Note You need to log in before you can comment on or make changes to this bug.
Description Andrew Savchenko gentoo-dev 2016-01-30 11:31:11 UTC
Hi,

emerge -a crashes on non-english text in the confirmation string if this text was deleted and replaced with proper variant, e.g.

# emerge -av openrc
...
Would you like to merge these packages? [Yes/No] y
Traceback (most recent call last):
  File "/usr/lib/python-exec/python3.4/emerge", line 50, in <module>
    retval = emerge_main()
  File "/usr/lib64/python3.4/site-packages/_emerge/main.py", line 1185, in emerge_main
    return run_action(emerge_config)
  File "/usr/lib64/python3.4/site-packages/_emerge/actions.py", line 3236, in run_action
    emerge_config.args, spinner)
  File "/usr/lib64/python3.4/site-packages/_emerge/actions.py", line 400, in action_build
    uq.query(prompt, enter_invalid) == "No":
  File "/usr/lib64/python3.4/site-packages/_emerge/UserQuery.py", line 57, in query
    for i in range(len(responses))])+"] ")
UnicodeDecodeError: 'utf-8' codec can't decode byte 0x84 in position 0: invalid start byte

At the point where "y" input is entered I originally entered a russian letter (forgot to switch my keyboard to english layout), pressed backspace once, wrong letter disappeared, and entered "y" letter.

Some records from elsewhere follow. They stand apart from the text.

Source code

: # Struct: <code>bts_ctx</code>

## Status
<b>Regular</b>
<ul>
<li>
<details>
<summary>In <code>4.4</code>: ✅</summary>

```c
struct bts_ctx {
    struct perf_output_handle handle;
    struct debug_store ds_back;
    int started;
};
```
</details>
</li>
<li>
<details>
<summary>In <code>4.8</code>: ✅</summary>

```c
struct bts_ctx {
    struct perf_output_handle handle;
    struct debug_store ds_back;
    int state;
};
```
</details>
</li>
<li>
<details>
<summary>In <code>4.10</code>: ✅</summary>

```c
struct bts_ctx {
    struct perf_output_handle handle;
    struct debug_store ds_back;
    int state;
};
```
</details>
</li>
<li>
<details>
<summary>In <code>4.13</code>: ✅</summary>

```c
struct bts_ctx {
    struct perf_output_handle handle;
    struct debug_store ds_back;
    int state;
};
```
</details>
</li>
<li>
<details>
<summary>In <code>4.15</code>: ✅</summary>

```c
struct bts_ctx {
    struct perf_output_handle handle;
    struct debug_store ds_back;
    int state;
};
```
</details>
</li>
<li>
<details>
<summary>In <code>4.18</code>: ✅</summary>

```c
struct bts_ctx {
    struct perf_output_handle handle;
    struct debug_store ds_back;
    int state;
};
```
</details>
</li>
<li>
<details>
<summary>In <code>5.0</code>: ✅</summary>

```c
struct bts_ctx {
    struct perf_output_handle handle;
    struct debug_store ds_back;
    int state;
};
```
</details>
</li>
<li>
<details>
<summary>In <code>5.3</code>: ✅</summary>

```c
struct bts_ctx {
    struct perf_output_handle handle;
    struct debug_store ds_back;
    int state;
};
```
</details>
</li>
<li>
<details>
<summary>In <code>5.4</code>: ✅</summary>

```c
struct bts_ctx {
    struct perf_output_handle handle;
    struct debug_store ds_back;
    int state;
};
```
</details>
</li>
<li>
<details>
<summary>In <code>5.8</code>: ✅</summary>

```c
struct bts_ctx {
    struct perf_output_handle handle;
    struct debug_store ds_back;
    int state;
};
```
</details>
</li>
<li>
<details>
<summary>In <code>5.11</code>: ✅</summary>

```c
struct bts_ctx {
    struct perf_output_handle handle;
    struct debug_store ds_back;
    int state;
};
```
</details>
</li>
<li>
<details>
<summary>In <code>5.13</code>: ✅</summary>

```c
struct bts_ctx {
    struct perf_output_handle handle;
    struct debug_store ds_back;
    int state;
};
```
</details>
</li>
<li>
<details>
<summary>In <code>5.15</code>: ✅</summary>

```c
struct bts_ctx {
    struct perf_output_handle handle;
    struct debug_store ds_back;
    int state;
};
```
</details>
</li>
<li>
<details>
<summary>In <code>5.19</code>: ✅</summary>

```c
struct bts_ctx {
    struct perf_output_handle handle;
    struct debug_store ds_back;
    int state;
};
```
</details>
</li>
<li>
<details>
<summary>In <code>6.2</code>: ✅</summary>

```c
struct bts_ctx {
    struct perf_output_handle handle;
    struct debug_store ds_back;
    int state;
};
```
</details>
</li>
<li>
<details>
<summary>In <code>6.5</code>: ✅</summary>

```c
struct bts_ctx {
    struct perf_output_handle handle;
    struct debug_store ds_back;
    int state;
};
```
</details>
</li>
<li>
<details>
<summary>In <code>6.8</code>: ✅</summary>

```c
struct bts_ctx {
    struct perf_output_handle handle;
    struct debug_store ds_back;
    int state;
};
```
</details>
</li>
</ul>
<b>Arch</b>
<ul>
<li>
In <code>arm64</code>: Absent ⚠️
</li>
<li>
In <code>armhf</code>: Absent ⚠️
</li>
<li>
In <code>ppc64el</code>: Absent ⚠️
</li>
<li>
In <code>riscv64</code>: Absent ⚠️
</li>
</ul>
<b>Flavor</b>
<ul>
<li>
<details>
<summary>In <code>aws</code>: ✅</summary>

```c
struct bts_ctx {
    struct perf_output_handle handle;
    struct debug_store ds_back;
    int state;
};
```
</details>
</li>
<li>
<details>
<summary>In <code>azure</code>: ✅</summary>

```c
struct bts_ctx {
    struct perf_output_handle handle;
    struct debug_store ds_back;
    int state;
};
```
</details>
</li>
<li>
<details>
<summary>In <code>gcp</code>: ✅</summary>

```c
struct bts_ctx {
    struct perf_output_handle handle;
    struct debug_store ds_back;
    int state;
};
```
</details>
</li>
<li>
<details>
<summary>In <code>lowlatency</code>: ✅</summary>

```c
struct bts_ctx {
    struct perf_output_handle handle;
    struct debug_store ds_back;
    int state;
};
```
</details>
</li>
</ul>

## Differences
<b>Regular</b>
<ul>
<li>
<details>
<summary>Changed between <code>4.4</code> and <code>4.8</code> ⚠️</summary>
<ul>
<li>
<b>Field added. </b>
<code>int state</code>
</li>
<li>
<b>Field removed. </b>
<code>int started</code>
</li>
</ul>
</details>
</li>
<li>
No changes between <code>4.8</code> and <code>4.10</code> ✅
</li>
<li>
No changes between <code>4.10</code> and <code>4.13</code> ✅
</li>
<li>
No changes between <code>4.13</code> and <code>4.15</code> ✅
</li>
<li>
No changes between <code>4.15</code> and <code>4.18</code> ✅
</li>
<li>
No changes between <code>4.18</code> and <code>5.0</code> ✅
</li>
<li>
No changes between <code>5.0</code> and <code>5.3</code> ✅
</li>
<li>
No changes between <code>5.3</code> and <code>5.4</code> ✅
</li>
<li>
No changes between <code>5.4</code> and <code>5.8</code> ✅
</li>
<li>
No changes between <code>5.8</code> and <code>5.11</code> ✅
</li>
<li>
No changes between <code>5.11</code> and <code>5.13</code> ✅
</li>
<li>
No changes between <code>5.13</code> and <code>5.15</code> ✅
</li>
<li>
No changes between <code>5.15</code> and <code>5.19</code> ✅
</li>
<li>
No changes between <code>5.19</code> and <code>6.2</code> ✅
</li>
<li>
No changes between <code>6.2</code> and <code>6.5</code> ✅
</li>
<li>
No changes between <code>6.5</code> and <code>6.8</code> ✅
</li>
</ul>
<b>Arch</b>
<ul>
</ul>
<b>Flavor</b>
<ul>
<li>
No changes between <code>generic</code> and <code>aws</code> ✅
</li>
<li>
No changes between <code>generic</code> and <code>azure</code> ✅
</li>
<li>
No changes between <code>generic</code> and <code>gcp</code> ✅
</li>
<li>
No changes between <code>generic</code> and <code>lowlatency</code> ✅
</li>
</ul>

I suspect that backspace erased only one byte of two-byte character encoding, thus crash happened. If I press backspace twice crash doesn't happen.

Please catch invalid utf-8 conversions and just ask for response once more instead of crashing :)
Comment 1 Andrew Savchenko gentoo-dev 2016-01-30 11:32:22 UTC
$ eix -e portage

sys-apps/portage
     Available versions:  2.2.8-r2 2.2.20.1{tbz2} 2.2.24 2.2.26{tbz2} (~)2.2.27{tbz2} **9999{tbz2} {build doc epydoc +ipc pypy2_0 python2 python3 selinux xattr LINGUAS="ru" PYTHON_TARGETS="pypy pypy2_0 python2_6 python2_7 python3_2 python3_3 python3_4 python3_5"}
     Installed versions:  2.2.27{tbz2}(08:32:35 PM 01/22/2016)(doc ipc -build -epydoc -selinux -xattr LINGUAS="ru" PYTHON_TARGETS="python2_7 python3_4 -pypy -python3_3 -python3_5")
Comment 2 Andrew Savchenko gentoo-dev 2016-01-30 11:33:04 UTC
Created attachment 424240 [details]
emerge --info
Comment 3 Alexander Berntsen (RETIRED) gentoo-dev 2016-02-01 14:13:11 UTC
I can't recreate this in HEAD with Norwegian letters, Hiragana, Katakana, or Kanji.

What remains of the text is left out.